Sono due le possibili funzioni per lo scalo di Alessandria smistamento al vaglio di Rfi. La prima prevede il ruolo di gateway o hub. In questo caso si offre la possibilità di scambio intermodale gomma-ferro con la rottura di carico dei trasporti da e per il terminal di Alessandria sia in ambito nazionale sia internazionale. In pratica si parla di terminal intermodale. La seconda funzione è quella del retroporto con la possibilità di scambio intermodale gomma-ferro per le merci originate o dirette verso i porti di Genova e Savona e l’ipotesi di rottura di carico con rilancio su ferro verso l’estero per i soli servizi generati dai due porti liguri.

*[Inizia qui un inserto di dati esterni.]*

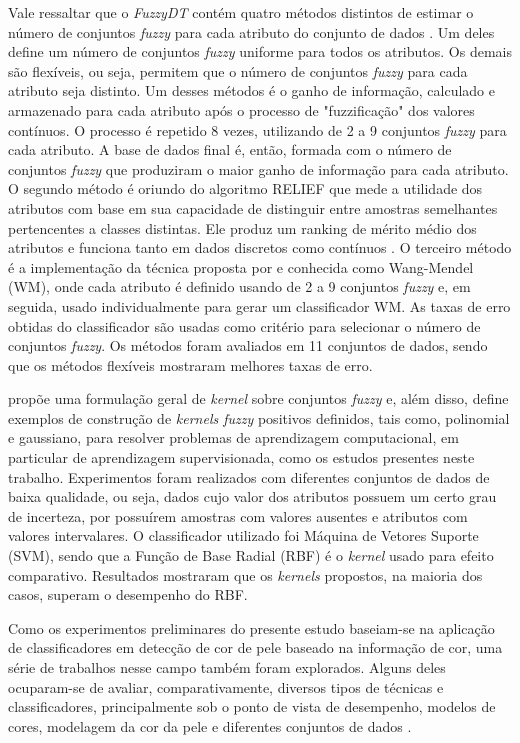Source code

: Vale ressaltar que o \emph{FuzzyDT} contém quatro métodos distintos de estimar o número de conjuntos \emph{fuzzy} para cada atributo do conjunto de dados \citep{cintra:11}. Um deles define um número de conjuntos \emph{fuzzy} uniforme para todos os atributos. Os demais são flexíveis, ou seja, permitem que o número de conjuntos \emph{fuzzy} para cada atributo seja distinto. Um desses métodos é o ganho de informação, calculado e armazenado para cada atributo após o processo de "fuzzificação" dos valores contínuos. O processo é repetido 8 vezes, utilizando de 2 a 9 conjuntos \emph{fuzzy} para cada atributo. A base de dados final é, então, formada com o número de conjuntos \emph{fuzzy} que produziram o maior ganho de informação para cada atributo. O segundo método é oriundo do algoritmo RELIEF que mede a utilidade dos atributos com base em sua capacidade de distinguir entre amostras semelhantes pertencentes a classes distintas. Ele produz um ranking de mérito médio dos atributos e funciona tanto em dados discretos como contínuos \citep{kononenko:94}. O terceiro método é a implementação da técnica proposta por \citet{wang:03} e conhecida como Wang-Mendel (WM), onde cada atributo é definido usando de 2 a 9 conjuntos \emph{fuzzy} e, em seguida, usado individualmente para gerar um classificador WM. As taxas de erro obtidas do classificador são usadas como critério para selecionar o número de conjuntos \emph{fuzzy}. Os métodos foram avaliados em 11 conjuntos de dados, sendo que os métodos flexíveis mostraram melhores taxas de erro.

\citet{guevara:14} propõe uma formulação geral de \emph{kernel} sobre conjuntos \emph{fuzzy} e, além disso, define exemplos de construção de \emph{kernels fuzzy} positivos definidos, tais como, polinomial e gaussiano, para resolver problemas de aprendizagem computacional, em particular de aprendizagem supervisionada, como os estudos presentes neste trabalho. Experimentos foram realizados com diferentes conjuntos de dados de baixa qualidade, ou seja, dados cujo valor dos atributos possuem um certo grau de incerteza, por possuírem amostras com valores ausentes e atributos com valores intervalares. O classificador utilizado foi Máquina de Vetores Suporte (SVM), sendo que a Função de Base Radial (RBF) é o \emph{kernel} usado para efeito comparativo. Resultados mostraram que os \emph{kernels} propostos, na maioria dos casos, superam o desempenho do RBF.

Como os experimentos preliminares do presente estudo baseiam-se na aplicação de classificadores em detecção de cor de pele baseado na informação de cor, uma série de trabalhos nesse campo também foram explorados. Alguns deles ocuparam-se de avaliar, comparativamente, diversos tipos de técnicas e classificadores, principalmente sob o ponto de vista de desempenho, modelos de cores, modelagem da cor da pele e diferentes conjuntos de dados \citep{vezhnevets:03,kakumanu:07,mahmoodi:16}.


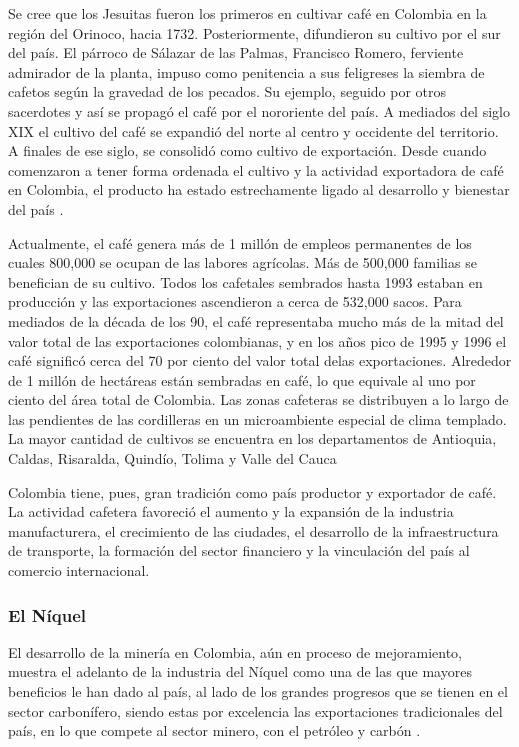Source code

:Se cree que los Jesuitas fueron los primeros en cultivar café en Colombia en la región del Orinoco, hacia 1732. Posteriormente, difundieron su cultivo por el sur del país. El párroco de Sálazar de las Palmas, Francisco Romero, ferviente admirador de la planta, impuso como penitencia a sus feligreses la siembra de cafetos según la gravedad de los pecados. Su ejemplo, seguido por otros sacerdotes y así se propagó el café por el nororiente del país. A mediados del siglo XIX el cultivo del café se expandió del norte al centro y occidente del territorio. A finales de ese siglo, se consolidó como cultivo de exportación. Desde cuando comenzaron a tener forma ordenada el cultivo y la actividad exportadora de café en Colombia, el producto ha estado estrechamente ligado al desarrollo y bienestar del país \cite{cafeMain}.

Actualmente, el café genera más de 1 millón de empleos permanentes de los cuales 800,000 se ocupan de las labores agrícolas. Más de 500,000 familias se benefician de su cultivo. Todos los cafetales sembrados hasta 1993 estaban en producción y las exportaciones ascendieron a cerca de 532,000 sacos. Para mediados de la década de los 90, el café representaba mucho más de la mitad del valor total de las exportaciones colombianas, y en los años pico de 1995 y 1996 el café significó cerca del 70 por ciento del valor total delas exportaciones. Alrededor de 1 millón de hectáreas están sembradas en café, lo que equivale al uno por ciento del área total de Colombia. Las zonas cafeteras se distribuyen a lo largo de las pendientes de las cordilleras en un microambiente especial de clima templado. La mayor cantidad de cultivos se encuentra en los departamentos de Antioquia, Caldas, Risaralda, Quindío, Tolima y Valle del Cauca \cite{cafeMain}

Colombia tiene, pues, gran tradición como país productor y exportador de café. La actividad cafetera favoreció el aumento y la expansión de la industria manufacturera, el crecimiento de las ciudades, el desarrollo de la infraestructura de transporte, la formación del sector financiero y la vinculación del país al comercio internacional.

\subsubsection{El Níquel}
El  desarrollo  de  la  minería  en  Colombia, aún en proceso de mejoramiento, muestra el adelanto de la industria del Níquel como una de las que mayores beneficios le han dado  al  país,  al  lado  de  los  grandes  progresos que se tienen en el sector carbonífero, siendo estas por excelencia las exportaciones tradicionales del país, en lo que compete al sector minero, con el petróleo y carbón \cite{niquelMain}.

Ma sulle ipotesi di sviluppo dello scalo di Alessandria si riscontra un consenso soprattutto da parte degli amministratori locali e delle istituzioni del territorio, mentre gli operatori, che in ultima istanza dovrebbero essere i veri protagonisti, restano molto prudenti. Già all’indomani degli Stati generali, Luigi Merlo, presidente di Federlogistica (e in passato alla guida dell’Autorità portuale di Genova e di Slala, proponente del retroporto) aveva manifestato tutte le sue perplessità: “Per Alessandria non è mai stato definito un modello”, furono le osservazioni di Merlo. “Era difficile, perché lo scalo ferroviario è troppo lontano da Genova perché funzioni esclusivamente da polmone per le banchine, come Santo Stefano di Magra con La Spezia, e troppo vicino al porto perché funzioni come base di rilancio per le destinazioni finali, e non può neppure essere una replica di Piacenza”.
La scommessa si gioca soprattutto sulla formula della gestione: se deve essere una struttura pubblica (con il rischio di farne solo un “carrozzone”) o al contrario una piattaforma dinamica e funzionale e in questo caso con i privati come principali protagonisti. Se l’infrastruttura dovrà diventare una semplice stazione merci, aveva osservato Luigi Merlo, questo è un lavoro che le Ferrovie potranno fare in autonomia, se invece l’idea è valorizzare l’area, capire se potrà essere o un retroporto, o un luogo di lavorazione intermedia della merce, o un centro di interscambio logistico, la collaborazione mista tra pubblico e privato appare fondamentale. Ma gli operatori privati ora sembrano avere più dubbi che certezze, in attesa che Rfi sveli le sue carte.